Premadasa’s daughter, Dulanjali, also had doubts about the theory trotted out by the police and the media. She had instantly called for a public commission of inquiry into the assassination. “But no such commission was set up”, Weerkoon asserts.

According to him there was no “open indication that the LTTE was after Premadasa as target number one,” as Eelam War II, which was on at that time, was a low intensity one.

The LTTE had indeed killed Sri Lankan leaders at this time, but these were all military men like Maj Gen Denzil Kobbekaduwa and Rear Admiral Clancy Fernando, Weerakoon points out.

“Once in Geneva, when I met Lawrence Thilagar (one of the political leaders of the LTTE), whom I had kept in touch with on Premadasa’s instructions, and asked him point-blank, why they killed Premadasa, he denied any knowledge of it,” Weerakoon recalls.

According to him, the LTTE had been making overtures to Premadasa just prior at the assassination and, therefore, it was unlikely that the killing was the handiwork of the LTTE.

To give the context at this point, the period in question was politically very trying for Premadasa. He was facing a very grave threat to his political career in South Sri Lanka, among the majority Sinhalas. There was an impeachment motion against him in parliament inspired by his rivals.

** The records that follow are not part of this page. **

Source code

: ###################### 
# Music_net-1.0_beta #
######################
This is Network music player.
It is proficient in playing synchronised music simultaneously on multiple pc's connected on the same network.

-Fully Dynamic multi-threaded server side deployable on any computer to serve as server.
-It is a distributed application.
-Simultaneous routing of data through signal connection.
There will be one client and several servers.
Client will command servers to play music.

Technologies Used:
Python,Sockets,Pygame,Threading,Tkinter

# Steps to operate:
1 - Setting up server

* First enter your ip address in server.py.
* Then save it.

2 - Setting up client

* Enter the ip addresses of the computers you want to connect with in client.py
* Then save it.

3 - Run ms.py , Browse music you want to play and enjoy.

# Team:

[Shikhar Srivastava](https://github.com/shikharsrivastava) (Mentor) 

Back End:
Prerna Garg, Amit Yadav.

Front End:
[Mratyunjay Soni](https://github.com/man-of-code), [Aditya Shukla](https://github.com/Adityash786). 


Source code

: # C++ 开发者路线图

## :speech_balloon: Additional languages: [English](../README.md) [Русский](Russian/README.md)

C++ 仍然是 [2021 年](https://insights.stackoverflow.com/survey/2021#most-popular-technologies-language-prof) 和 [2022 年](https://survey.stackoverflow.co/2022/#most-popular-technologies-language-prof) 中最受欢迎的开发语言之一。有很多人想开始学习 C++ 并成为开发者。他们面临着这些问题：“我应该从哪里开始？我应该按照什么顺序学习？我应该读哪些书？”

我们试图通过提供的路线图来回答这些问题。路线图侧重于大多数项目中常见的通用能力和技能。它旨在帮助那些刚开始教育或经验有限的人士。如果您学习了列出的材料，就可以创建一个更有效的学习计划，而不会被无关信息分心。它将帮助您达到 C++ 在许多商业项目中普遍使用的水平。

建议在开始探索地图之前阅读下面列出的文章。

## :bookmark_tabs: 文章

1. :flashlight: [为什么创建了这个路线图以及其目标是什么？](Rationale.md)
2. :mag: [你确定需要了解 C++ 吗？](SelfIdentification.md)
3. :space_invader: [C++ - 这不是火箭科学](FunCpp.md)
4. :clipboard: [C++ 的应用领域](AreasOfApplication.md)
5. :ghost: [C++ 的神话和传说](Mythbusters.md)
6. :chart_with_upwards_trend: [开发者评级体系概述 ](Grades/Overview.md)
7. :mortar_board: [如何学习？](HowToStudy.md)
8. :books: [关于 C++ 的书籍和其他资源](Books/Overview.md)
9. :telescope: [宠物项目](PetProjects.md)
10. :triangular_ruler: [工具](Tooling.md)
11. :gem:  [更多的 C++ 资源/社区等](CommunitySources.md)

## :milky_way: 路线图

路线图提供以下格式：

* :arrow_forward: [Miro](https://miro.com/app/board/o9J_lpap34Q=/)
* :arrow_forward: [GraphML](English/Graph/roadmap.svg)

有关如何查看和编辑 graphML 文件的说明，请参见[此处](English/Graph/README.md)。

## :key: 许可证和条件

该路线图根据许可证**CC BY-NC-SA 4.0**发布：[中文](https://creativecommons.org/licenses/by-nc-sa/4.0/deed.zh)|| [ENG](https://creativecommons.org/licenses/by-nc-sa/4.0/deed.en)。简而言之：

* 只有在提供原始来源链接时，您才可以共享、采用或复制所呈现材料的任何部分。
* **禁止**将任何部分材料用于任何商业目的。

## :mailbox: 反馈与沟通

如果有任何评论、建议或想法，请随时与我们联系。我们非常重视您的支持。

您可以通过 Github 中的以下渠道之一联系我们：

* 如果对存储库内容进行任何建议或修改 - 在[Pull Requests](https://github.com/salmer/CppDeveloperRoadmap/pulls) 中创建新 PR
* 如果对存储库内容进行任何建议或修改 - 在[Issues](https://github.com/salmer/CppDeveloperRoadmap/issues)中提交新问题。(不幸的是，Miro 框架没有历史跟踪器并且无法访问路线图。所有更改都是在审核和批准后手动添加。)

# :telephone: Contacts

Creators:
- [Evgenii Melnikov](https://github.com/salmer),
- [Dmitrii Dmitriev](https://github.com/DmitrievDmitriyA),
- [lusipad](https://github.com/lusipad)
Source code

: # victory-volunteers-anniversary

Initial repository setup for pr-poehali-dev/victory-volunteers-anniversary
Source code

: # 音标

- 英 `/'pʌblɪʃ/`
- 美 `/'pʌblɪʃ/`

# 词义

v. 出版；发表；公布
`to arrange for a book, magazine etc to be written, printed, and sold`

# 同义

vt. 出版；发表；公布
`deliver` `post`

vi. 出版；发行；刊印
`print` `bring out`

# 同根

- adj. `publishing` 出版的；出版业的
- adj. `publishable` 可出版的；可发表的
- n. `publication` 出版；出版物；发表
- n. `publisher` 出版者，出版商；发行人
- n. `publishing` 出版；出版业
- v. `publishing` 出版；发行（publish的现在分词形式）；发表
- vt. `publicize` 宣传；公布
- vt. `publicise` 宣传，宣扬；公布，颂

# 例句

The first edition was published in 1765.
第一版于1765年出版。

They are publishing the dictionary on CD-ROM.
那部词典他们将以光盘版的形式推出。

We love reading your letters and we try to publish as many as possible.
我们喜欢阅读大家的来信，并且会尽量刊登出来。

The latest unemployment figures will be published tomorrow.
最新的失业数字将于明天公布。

At that time, a pro-LTTE Tamil militant group called Eelam Revolutionary Organisation of Students (EROS), was in parliament with nine MPs, as a proxy of the LTTE. EROS was threatening to withdraw from parliament as the relationship between the government and the LTTE was worsening due to Eelam War II which had begun in June 1990.

But suddenly, Weerakoon received a request from EROS for an urgent appointment with the President.

At the meeting with the President, two EROS leaders, Edward Ratnasabapathy and Sivagnanam, said that “on the instruction of the LTTE,” they would support him by voting against the impeachment motion.

“At that time I thought it was very unusual that the LTTE should wish to protect Premadasa and see that he continued as President,” Weerakoon recalled.

But explaining the apparent incongruity, he writes: “It served to indicate that even though overtly, conflict was going on between the LTTE and the government troops, as far as the LTTE was concerned, Premadasa was still the politically safer bet on the Sinhala side. After all, he had opened political negotiations with them, provided them with arms to fight the TNA (Tamil National Army set up by the Indian Peace Keeping Force prior to its withdrawal in 1990) and had tried to bring them into the mainstream of the Sri Lankan polity. Why then the sudden urge to kill him on the first day of May 1993, when he had still sometime to serve?”

Weerakoon observes that one week before Premadasa’s killing, suspected LTTE gunmen had killed Lalith Athulathmudali, a bitter opponent of the President. The killing had triggered a wave of hate, not against the LTTE, but Premadasa, because it was thought that the real killers were Premadasa’s henchmen.

“The question that some people were asking at that time, had to do with the connection, if any, between Lalith’s assassination and that of Premadasa’s,” Weerakoon remembers.

He then goes on to say: “In the absence of a public commission in which questions of the kind mentioned above may have been probed and answers found, Premadasa’s killing will continue to be regarded as another of the unsolved murders of this particularly murky period of our modern history.”